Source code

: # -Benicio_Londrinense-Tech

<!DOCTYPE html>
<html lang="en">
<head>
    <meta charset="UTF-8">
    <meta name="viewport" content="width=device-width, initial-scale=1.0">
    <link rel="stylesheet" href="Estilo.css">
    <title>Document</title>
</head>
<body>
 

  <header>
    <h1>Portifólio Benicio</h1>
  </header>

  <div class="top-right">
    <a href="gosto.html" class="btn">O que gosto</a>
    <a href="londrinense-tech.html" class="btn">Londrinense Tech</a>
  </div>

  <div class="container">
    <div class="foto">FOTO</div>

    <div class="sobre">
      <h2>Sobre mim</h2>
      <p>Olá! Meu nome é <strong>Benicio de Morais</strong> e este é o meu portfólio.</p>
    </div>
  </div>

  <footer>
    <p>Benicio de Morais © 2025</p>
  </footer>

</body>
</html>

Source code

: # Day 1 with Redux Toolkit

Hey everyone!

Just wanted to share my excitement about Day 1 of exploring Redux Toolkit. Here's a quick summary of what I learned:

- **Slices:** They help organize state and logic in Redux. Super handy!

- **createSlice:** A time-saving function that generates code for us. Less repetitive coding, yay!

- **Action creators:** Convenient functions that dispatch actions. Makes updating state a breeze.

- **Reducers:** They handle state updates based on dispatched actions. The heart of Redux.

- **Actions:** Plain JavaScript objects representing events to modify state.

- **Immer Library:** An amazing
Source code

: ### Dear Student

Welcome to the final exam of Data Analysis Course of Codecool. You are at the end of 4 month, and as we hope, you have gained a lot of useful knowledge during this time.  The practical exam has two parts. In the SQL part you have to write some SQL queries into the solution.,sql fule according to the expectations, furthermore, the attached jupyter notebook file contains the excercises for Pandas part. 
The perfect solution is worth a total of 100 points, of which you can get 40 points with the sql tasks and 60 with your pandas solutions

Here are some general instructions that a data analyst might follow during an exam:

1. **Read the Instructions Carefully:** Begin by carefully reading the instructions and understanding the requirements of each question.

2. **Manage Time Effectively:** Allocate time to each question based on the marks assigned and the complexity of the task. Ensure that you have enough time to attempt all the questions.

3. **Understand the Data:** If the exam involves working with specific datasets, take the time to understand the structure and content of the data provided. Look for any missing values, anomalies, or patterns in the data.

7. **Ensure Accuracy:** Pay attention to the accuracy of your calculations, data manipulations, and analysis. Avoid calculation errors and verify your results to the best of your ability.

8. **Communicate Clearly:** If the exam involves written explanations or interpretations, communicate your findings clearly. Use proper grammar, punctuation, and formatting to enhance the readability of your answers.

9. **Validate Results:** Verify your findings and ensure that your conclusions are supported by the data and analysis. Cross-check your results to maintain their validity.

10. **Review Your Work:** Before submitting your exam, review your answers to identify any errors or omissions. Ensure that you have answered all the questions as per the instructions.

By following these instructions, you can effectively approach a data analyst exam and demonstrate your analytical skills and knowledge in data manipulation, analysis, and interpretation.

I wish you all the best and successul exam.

______

[Task prompt]
Show the lines of the data that hold the word "meta".

[Answer to this exercise]
    <meta charset="UTF-8">
    <meta name="viewport" content="width=device-width, initial-scale=1.0">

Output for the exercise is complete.